▶ _What needs to be done_
From the first line to the last, output the entries exactly.
· · · · · · ·
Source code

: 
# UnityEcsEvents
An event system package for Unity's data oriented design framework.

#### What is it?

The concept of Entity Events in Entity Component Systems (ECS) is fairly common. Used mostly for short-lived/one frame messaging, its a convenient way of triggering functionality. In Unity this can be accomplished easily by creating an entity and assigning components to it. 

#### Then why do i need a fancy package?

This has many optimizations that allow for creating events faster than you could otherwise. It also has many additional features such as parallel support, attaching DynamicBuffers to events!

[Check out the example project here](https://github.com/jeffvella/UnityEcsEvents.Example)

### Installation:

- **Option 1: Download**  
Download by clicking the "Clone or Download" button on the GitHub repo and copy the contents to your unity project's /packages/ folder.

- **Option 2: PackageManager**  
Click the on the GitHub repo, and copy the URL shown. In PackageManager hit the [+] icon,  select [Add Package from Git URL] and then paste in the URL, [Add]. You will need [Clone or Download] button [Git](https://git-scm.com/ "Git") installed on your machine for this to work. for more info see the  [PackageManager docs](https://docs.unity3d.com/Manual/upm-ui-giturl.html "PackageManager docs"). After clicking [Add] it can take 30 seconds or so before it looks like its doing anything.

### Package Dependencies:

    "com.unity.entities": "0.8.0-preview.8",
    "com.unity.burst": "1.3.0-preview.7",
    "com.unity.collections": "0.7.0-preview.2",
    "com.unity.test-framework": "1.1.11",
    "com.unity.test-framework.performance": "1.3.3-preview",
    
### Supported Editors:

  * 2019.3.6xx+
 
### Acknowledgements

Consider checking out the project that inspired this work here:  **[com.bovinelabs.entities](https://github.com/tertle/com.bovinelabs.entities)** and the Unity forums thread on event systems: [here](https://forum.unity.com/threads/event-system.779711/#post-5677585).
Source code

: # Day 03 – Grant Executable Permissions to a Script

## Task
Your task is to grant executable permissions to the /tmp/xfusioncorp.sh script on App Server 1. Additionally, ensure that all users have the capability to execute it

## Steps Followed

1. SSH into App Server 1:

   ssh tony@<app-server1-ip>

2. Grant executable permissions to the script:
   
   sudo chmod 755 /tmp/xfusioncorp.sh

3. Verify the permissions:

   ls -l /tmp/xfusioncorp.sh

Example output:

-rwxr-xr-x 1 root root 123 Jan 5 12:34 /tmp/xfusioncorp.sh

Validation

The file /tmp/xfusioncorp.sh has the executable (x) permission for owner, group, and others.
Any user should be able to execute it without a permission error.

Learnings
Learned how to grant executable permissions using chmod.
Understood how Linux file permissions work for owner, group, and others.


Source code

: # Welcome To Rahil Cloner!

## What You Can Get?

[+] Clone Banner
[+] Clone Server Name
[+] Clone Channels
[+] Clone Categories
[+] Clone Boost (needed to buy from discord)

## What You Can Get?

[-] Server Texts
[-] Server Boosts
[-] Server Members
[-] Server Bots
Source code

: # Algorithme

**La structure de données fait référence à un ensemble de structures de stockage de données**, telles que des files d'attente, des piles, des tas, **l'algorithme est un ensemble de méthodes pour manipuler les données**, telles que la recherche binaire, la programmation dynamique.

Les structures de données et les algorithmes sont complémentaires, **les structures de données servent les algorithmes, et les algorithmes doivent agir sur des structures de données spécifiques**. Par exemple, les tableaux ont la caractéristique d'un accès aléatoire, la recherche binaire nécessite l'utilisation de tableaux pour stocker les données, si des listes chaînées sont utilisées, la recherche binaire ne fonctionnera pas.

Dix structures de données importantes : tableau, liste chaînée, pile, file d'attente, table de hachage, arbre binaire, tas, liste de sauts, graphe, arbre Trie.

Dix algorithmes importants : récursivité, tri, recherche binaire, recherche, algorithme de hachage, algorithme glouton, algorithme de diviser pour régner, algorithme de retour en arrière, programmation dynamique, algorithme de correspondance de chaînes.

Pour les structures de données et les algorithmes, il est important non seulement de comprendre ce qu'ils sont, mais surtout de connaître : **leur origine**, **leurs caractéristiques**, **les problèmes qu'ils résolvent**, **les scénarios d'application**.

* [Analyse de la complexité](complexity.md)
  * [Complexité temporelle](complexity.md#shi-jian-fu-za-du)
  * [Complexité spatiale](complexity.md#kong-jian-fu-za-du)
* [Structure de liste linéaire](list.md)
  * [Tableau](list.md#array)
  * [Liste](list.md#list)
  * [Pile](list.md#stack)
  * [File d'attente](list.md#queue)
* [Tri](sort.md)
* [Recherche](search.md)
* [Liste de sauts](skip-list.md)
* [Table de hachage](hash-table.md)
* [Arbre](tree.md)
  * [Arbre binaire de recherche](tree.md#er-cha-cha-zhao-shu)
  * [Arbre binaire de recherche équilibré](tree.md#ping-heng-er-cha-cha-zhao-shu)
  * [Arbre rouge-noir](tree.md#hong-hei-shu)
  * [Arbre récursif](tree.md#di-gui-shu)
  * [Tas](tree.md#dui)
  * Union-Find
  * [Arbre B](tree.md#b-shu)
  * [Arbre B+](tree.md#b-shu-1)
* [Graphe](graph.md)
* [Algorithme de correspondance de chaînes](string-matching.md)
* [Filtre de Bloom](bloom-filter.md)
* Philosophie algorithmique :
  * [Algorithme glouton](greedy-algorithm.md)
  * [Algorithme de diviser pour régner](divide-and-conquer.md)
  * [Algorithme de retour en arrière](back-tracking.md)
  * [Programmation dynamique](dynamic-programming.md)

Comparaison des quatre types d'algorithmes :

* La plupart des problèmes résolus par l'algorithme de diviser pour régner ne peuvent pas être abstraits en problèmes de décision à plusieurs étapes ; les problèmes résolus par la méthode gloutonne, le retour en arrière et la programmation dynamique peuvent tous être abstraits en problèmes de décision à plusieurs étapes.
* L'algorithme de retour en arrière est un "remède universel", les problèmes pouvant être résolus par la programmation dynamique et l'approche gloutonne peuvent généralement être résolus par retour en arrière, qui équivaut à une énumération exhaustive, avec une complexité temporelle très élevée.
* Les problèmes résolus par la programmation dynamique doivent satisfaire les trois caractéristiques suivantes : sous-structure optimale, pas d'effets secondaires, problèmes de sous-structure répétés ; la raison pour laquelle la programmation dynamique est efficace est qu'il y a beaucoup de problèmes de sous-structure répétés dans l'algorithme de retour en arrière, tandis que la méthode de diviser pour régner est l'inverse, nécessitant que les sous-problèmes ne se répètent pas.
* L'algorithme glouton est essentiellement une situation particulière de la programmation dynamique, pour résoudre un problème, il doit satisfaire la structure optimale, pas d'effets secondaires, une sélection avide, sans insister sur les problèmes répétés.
· · · · · · ·
▶ _Exercise solution_
Source code

: 
# UnityEcsEvents
An event system package for Unity's data oriented design framework.

#### What is it?

The concept of Entity Events in Entity Component Systems (ECS) is fairly common. Used mostly for short-lived/one frame messaging, its a convenient way of triggering functionality. In Unity this can be accomplished easily by creating an entity and assigning components to it. 

#### Then why do i need a fancy package?

This has many optimizations that allow for creating events faster than you could otherwise. It also has many additional features such as parallel support, attaching DynamicBuffers to events!

[Check out the example project here](https://github.com/jeffvella/UnityEcsEvents.Example)

### Installation:

- **Option 1: Download**  
Download by clicking the "Clone or Download" button on the GitHub repo and copy the contents to your unity project's /packages/ folder.

- **Option 2: PackageManager**  
Click the on the GitHub repo, and copy the URL shown. In PackageManager hit the [+] icon,  select [Add Package from Git URL] and then paste in the URL, [Add]. You will need [Clone or Download] button [Git](https://git-scm.com/ "Git") installed on your machine for this to work. for more info see the  [PackageManager docs](https://docs.unity3d.com/Manual/upm-ui-giturl.html "PackageManager docs"). After clicking [Add] it can take 30 seconds or so before it looks like its doing anything.

### Package Dependencies:

    "com.unity.entities": "0.8.0-preview.8",
    "com.unity.burst": "1.3.0-preview.7",
    "com.unity.collections": "0.7.0-preview.2",
    "com.unity.test-framework": "1.1.11",
    "com.unity.test-framework.performance": "1.3.3-preview",
    
### Supported Editors:

  * 2019.3.6xx+
 
### Acknowledgements

Consider checking out the project that inspired this work here:  **[com.bovinelabs.entities](https://github.com/tertle/com.bovinelabs.entities)** and the Unity forums thread on event systems: [here](https://forum.unity.com/threads/event-system.779711/#post-5677585).
Source code

: # Day 03 – Grant Executable Permissions to a Script

## Task
Your task is to grant executable permissions to the /tmp/xfusioncorp.sh script on App Server 1. Additionally, ensure that all users have the capability to execute it

## Steps Followed

1. SSH into App Server 1:

   ssh tony@<app-server1-ip>

2. Grant executable permissions to the script:
   
   sudo chmod 755 /tmp/xfusioncorp.sh

3. Verify the permissions:

   ls -l /tmp/xfusioncorp.sh

Example output:

-rwxr-xr-x 1 root root 123 Jan 5 12:34 /tmp/xfusioncorp.sh

Validation

The file /tmp/xfusioncorp.sh has the executable (x) permission for owner, group, and others.
Any user should be able to execute it without a permission error.

Learnings
Learned how to grant executable permissions using chmod.
Understood how Linux file permissions work for owner, group, and others.


Source code

: # Welcome To Rahil Cloner!

## What You Can Get?

[+] Clone Banner
[+] Clone Server Name
[+] Clone Channels
[+] Clone Categories
[+] Clone Boost (needed to buy from discord)

## What You Can Get?

[-] Server Texts
[-] Server Boosts
[-] Server Members
[-] Server Bots
Source code

: # Algorithme

**La structure de données fait référence à un ensemble de structures de stockage de données**, telles que des files d'attente, des piles, des tas, **l'algorithme est un ensemble de méthodes pour manipuler les données**, telles que la recherche binaire, la programmation dynamique.

Les structures de données et les algorithmes sont complémentaires, **les structures de données servent les algorithmes, et les algorithmes doivent agir sur des structures de données spécifiques**. Par exemple, les tableaux ont la caractéristique d'un accès aléatoire, la recherche binaire nécessite l'utilisation de tableaux pour stocker les données, si des listes chaînées sont utilisées, la recherche binaire ne fonctionnera pas.

Dix structures de données importantes : tableau, liste chaînée, pile, file d'attente, table de hachage, arbre binaire, tas, liste de sauts, graphe, arbre Trie.

Dix algorithmes importants : récursivité, tri, recherche binaire, recherche, algorithme de hachage, algorithme glouton, algorithme de diviser pour régner, algorithme de retour en arrière, programmation dynamique, algorithme de correspondance de chaînes.

Pour les structures de données et les algorithmes, il est important non seulement de comprendre ce qu'ils sont, mais surtout de connaître : **leur origine**, **leurs caractéristiques**, **les problèmes qu'ils résolvent**, **les scénarios d'application**.

* [Analyse de la complexité](complexity.md)
  * [Complexité temporelle](complexity.md#shi-jian-fu-za-du)
  * [Complexité spatiale](complexity.md#kong-jian-fu-za-du)
* [Structure de liste linéaire](list.md)
  * [Tableau](list.md#array)
  * [Liste](list.md#list)
  * [Pile](list.md#stack)
  * [File d'attente](list.md#queue)
* [Tri](sort.md)
* [Recherche](search.md)
* [Liste de sauts](skip-list.md)
* [Table de hachage](hash-table.md)
* [Arbre](tree.md)
  * [Arbre binaire de recherche](tree.md#er-cha-cha-zhao-shu)
  * [Arbre binaire de recherche équilibré](tree.md#ping-heng-er-cha-cha-zhao-shu)
  * [Arbre rouge-noir](tree.md#hong-hei-shu)
  * [Arbre récursif](tree.md#di-gui-shu)
  * [Tas](tree.md#dui)
  * Union-Find
  * [Arbre B](tree.md#b-shu)
  * [Arbre B+](tree.md#b-shu-1)
* [Graphe](graph.md)
* [Algorithme de correspondance de chaînes](string-matching.md)
* [Filtre de Bloom](bloom-filter.md)
* Philosophie algorithmique :
  * [Algorithme glouton](greedy-algorithm.md)
  * [Algorithme de diviser pour régner](divide-and-conquer.md)
  * [Algorithme de retour en arrière](back-tracking.md)
  * [Programmation dynamique](dynamic-programming.md)

Comparaison des quatre types d'algorithmes :

* La plupart des problèmes résolus par l'algorithme de diviser pour régner ne peuvent pas être abstraits en problèmes de décision à plusieurs étapes ; les problèmes résolus par la méthode gloutonne, le retour en arrière et la programmation dynamique peuvent tous être abstraits en problèmes de décision à plusieurs étapes.
* L'algorithme de retour en arrière est un "remède universel", les problèmes pouvant être résolus par la programmation dynamique et l'approche gloutonne peuvent généralement être résolus par retour en arrière, qui équivaut à une énumération exhaustive, avec une complexité temporelle très élevée.
* Les problèmes résolus par la programmation dynamique doivent satisfaire les trois caractéristiques suivantes : sous-structure optimale, pas d'effets secondaires, problèmes de sous-structure répétés ; la raison pour laquelle la programmation dynamique est efficace est qu'il y a beaucoup de problèmes de sous-structure répétés dans l'algorithme de retour en arrière, tandis que la méthode de diviser pour régner est l'inverse, nécessitant que les sous-problèmes ne se répètent pas.
* L'algorithme glouton est essentiellement une situation particulière de la programmation dynamique, pour résoudre un problème, il doit satisfaire la structure optimale, pas d'effets secondaires, une sélection avide, sans insister sur les problèmes répétés.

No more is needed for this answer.